A new agreement signed on Jan 22 was revealed today: the India-U.S. Research, Development, Testing and Evaluation (RDT&E) Agreement to facilitate cooperation in defence research and development.
In terms of tangible deliverables, the two countries today made progress under the Defence Technology and Trade Initiative (DTTI), identifying four ‘pathfinder projects’ to pursue co-production and co-development in. The two countries today formalised co-development & co-production understandings on the AeroVironment RQ-11 Raven hand-launched surveillance UAS and roll-on/roll-off modules for the Lockheed-Martin C-130J Super Hercules, currently being processed through an inter-university competition in India. The other two pathfinder projects, both in an advanced stage of definition, include aircraft carrier technology (specifically a working group on EMALS) and possible cooperation on development of jet engine technology.
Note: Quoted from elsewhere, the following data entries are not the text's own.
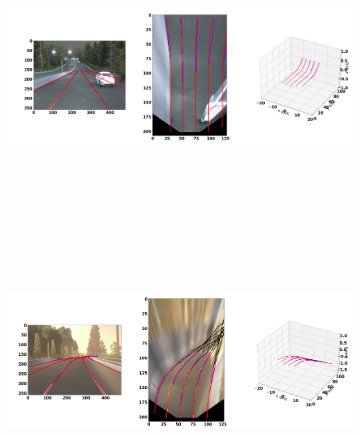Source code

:         \begin{figure}[h]
      \caption{Qualitative results of the trained GenLaneNet\cite{guo2020gen} trained with complex binary lane segmentation architecture on balanced scenes from sim3D\cite{guo2020gen} dataset: (a) uphill (b) downhill scenario. The ground-truth lines are color coded in red and the predicted lanes in blue. }
        \centering
        \begin{subfigure}{1\textwidth}
        \includegraphics[width=1\linewidth, height=7cm]{images/uphill_standard.png} 
        \caption{  }
        \label{fig:subim1}
        \end{subfigure}
        \begin{subfigure}{1\textwidth}
        \includegraphics[width=1\linewidth,height=7cm]{images/downhill_standard.png}
        \caption{}
        \label{fig:subim2}
        \end{subfigure}
        \end{figure}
Quoting from the joint statement, “The Leaders also acknowledged the need for the two-way defence engagement to include technology cooperation and collaboration, co-production and co-development. To this end, the President and the Prime Minister emphasized the ongoing importance of the Defence Technology and Trade Initiative (DTTI) in developing new areas of technology cooperation in the defence sector including through co-development and co-production and the Prime Minister welcomed the U.S. Defense Department’s establishment of a dedicated rapid reaction team focused exclusively on advancing DTTI. The Leaders expressed confidence that continued DTTI collaboration will yield additional joint projects in the near future.”
The two leaders agreed that the navies of both sides would continue discussions to identify specific areas for expanding maritime cooperation, and reiterated their commitment to upgrading their bilateral naval exercise Malabar.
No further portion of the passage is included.